* **What this task involves**: Restrict the output to the lines below starting at the one that contains "cost $c$, and" and ending at the one that contains "the cost of the string", and restate them word for word, both ends included.

Extracted records
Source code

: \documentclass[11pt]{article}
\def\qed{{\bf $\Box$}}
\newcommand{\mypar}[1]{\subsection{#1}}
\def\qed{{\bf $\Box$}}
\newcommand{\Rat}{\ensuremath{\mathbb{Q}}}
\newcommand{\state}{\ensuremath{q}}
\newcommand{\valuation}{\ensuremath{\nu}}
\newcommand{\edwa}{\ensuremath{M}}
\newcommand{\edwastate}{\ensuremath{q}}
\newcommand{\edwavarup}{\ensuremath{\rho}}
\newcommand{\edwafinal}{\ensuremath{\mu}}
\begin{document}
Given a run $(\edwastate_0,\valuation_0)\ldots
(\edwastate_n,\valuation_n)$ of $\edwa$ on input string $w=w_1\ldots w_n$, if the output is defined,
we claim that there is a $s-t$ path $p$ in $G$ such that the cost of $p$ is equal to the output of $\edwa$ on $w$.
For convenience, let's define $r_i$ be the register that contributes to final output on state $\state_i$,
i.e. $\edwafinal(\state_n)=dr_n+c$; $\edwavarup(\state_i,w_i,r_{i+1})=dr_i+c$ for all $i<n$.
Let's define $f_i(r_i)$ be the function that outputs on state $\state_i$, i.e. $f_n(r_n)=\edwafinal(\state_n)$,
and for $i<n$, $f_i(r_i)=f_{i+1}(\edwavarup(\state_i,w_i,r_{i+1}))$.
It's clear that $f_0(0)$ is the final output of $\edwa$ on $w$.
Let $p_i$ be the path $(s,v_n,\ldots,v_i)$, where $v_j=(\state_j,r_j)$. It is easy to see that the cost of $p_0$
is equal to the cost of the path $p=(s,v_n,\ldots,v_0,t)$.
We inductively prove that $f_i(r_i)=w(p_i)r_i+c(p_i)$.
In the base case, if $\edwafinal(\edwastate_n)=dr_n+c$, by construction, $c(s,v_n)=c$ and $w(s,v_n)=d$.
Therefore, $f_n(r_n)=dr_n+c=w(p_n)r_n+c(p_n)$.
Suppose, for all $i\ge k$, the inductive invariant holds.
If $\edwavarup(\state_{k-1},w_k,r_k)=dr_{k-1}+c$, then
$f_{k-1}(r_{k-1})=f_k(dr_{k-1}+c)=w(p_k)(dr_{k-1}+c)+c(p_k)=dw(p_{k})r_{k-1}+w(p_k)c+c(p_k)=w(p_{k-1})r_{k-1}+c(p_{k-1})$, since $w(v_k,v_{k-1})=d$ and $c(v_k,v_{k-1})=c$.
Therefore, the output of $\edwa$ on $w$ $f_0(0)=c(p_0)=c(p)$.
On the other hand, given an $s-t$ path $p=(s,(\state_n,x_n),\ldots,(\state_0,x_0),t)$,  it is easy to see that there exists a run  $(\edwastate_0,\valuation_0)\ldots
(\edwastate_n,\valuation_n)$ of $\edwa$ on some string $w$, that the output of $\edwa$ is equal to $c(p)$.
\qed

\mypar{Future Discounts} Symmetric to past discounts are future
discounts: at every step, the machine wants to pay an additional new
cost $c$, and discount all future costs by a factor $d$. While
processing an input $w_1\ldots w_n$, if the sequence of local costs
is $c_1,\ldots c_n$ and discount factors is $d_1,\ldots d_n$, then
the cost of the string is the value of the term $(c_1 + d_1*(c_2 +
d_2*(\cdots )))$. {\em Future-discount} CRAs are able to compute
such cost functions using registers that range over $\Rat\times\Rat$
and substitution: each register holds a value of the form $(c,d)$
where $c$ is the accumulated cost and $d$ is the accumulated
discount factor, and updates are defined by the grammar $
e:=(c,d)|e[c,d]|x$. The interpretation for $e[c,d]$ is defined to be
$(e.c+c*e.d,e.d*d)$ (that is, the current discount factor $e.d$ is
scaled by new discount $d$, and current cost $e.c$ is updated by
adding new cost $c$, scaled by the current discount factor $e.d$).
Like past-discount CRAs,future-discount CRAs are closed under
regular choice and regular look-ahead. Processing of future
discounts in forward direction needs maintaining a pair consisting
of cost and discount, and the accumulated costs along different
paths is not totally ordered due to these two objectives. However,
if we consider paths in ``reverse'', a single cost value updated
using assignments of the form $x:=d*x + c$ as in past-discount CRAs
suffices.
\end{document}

* **Response to the exercise**:
cost $c$, and discount all future costs by a factor $d$. While
processing an input $w_1\ldots w_n$, if the sequence of local costs
is $c_1,\ldots c_n$ and discount factors is $d_1,\ldots d_n$, then
the cost of the string is the value of the term $(c_1 + d_1*(c_2 +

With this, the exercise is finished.